Dr. Rajiv Jhangiani is the Vice Provost, Teaching and Learning at Brock University in Ontario, Canada. The architect of Canada’s first zero textbook cost degree programs, Rajiv’s scholarship focuses on open educational practices, student-centered pedagogies, and ethical approaches to educational technology. Dr. Jhangiani is the recipient of numerous awards, including the Robert E. Knox Master Teacher Award from the Department of Psychology at the University of British Columbia, the Award for Excellence in Open Education from BCcampus, and the Emerging Leader Award from Open Education Global. A co-author of three open textbooks in Psychology, his books include Open: The Philosophy and Practices that are Revolutionizing Education and Science (2017) and Open at the Margins: Critical Perspectives on Open Education (2020). Together with Dr. Robin DeRosa, he is a co-founder of the Open Pedagogy Notebook. You can find him online @thatpsychprof or thatpsychprof.com
Equity, Diversity, and Inclusion: Reflections from Psychology Faculty of Color
In 2021, the American Psychological Association published its framework for Equity, Diversity, and Inclusion which aims to promote an accessible, equitable, and inclusive psychology that promotes human rights, fairness, and dignity for all. The EDI framework is relevant across all segments of psychology including education, science, practice, and advocacy. In this keynote panel discussion, invited panelists will explore the impact of equity, diversity, and inclusion in creating structural change in academia and other educational contexts. Panelists will also reflect on their personal experiences as faculty and scholars of color working in the area of teaching and learning in psychology.
Dr. Kelley Haynes-Mendez is Director of the Ethnicity, Race, and Cultural Affairs portfolio and Acting Director of the Human Rights Team at the American Psychological Association (APA). In this role, she provides supportive leadership to key stakeholder groups at APA, including the Committee on Ethnic Minority Affairs, the Commission on Ethnic Minority Recruitment, Retention, and Training in Psychology and the Equity, Diversity, and Inclusion office.
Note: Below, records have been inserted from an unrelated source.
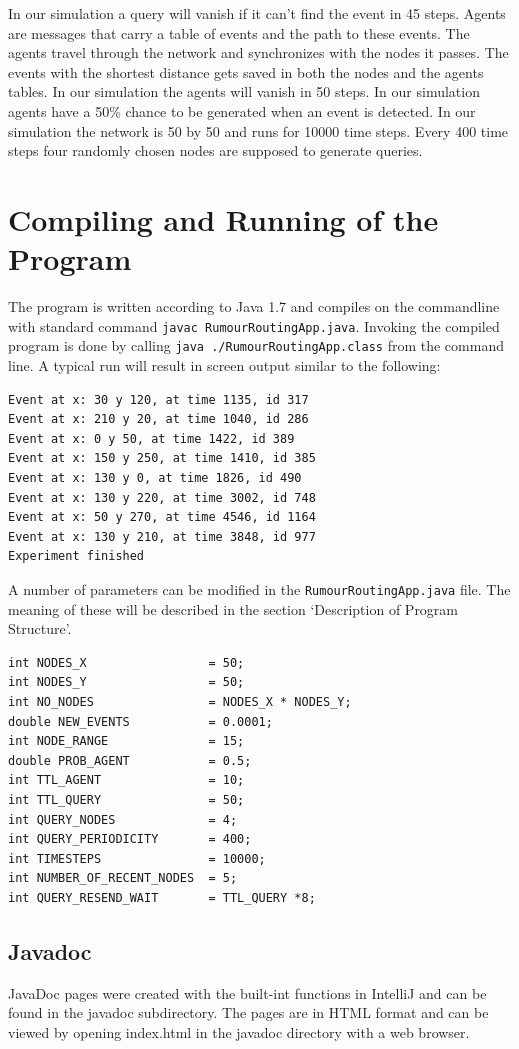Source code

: \documentclass[a4paper,11pt,twoside]{article}
\begin{document}
In our simulation a query will vanish if it can't find the event in 45
steps. Agents are messages that carry a table of events and the path
to these events. The agents travel through the network and
synchronizes with the nodes it passes. The events with the shortest
distance gets saved in both the nodes and the agents tables. In our
simulation the agents will vanish in 50 steps. In our simulation
agents have a 50\% chance to be generated when an event is
detected. In our simulation the network is 50 by 50 and runs for
10000 time steps. Every 400 time steps four randomly chosen nodes are
supposed to generate queries.

\section{Compiling and Running of the Program}

The program is written according to Java 1.7 and compiles on the
commandline with standard command \texttt{javac RumourRoutingApp.java}.
Invoking the compiled program is done by calling \texttt{java
  ./RumourRoutingApp.class} from the command line.
A typical run will result in screen output similar to the following:
\begin{verbatim}
Event at x: 30 y 120, at time 1135, id 317
Event at x: 210 y 20, at time 1040, id 286
Event at x: 0 y 50, at time 1422, id 389
Event at x: 150 y 250, at time 1410, id 385
Event at x: 130 y 0, at time 1826, id 490
Event at x: 130 y 220, at time 3002, id 748
Event at x: 50 y 270, at time 4546, id 1164
Event at x: 130 y 210, at time 3848, id 977
Experiment finished
\end{verbatim}

A number of parameters can be modified in the
\texttt{RumourRoutingApp.java} file. The meaning of these will be
described in the section `Description of Program Structure'.
\begin{verbatim}
int NODES_X                 = 50;
int NODES_Y                 = 50;
int NO_NODES                = NODES_X * NODES_Y;
double NEW_EVENTS           = 0.0001;
int NODE_RANGE              = 15;
double PROB_AGENT           = 0.5;
int TTL_AGENT               = 10;
int TTL_QUERY               = 50;
int QUERY_NODES             = 4;
int QUERY_PERIODICITY       = 400;
int TIMESTEPS               = 10000;
int NUMBER_OF_RECENT_NODES  = 5;
int QUERY_RESEND_WAIT       = TTL_QUERY *8;
\end{verbatim}



\subsection{Javadoc}
JavaDoc pages were created with the built-int functions in IntelliJ
and can be found in the javadoc subdirectory. The pages are in HTML
format and can be viewed by opening index.html in the javadoc
directory with a web browser.
\end{document}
Dr. Kelley Haynes-Mendez has more than 20 years of academic and clinical experience specializing in ethnicity, culture, race, diversity, intersectionality, and global issues. She received a doctorate in clinical psychology from the California School of Professional Psychology and is a licensed psychologist in the state of Texas. Her therapy practice was primarily oriented toward culturally affirming psychotherapy with individuals and families of color. Her scholarship and academic interests have included topics of multiculturalism, intersectionality, and teaching for global citizenship in higher education. As associate professor at The Chicago School of Professional Psychology, she served as chair of the Diversity Advisory Board, Faculty Fellow for the Center for Multicultural and Diversity Studies and was a member of the President’s Diversity Advisory Council.
Dr. Haynes-Mendez was previously Vice President for Diversity and International Relations at the Society for the Teaching of Psychology (APA, Division 2) where she received a presidential citation for her “forward and innovative” work. Dr. Haynes-Mendez has also collaborated with the United Nations mandated University for Peace, to foster professional development and global citizenship for higher education faculty, staff, and administrators.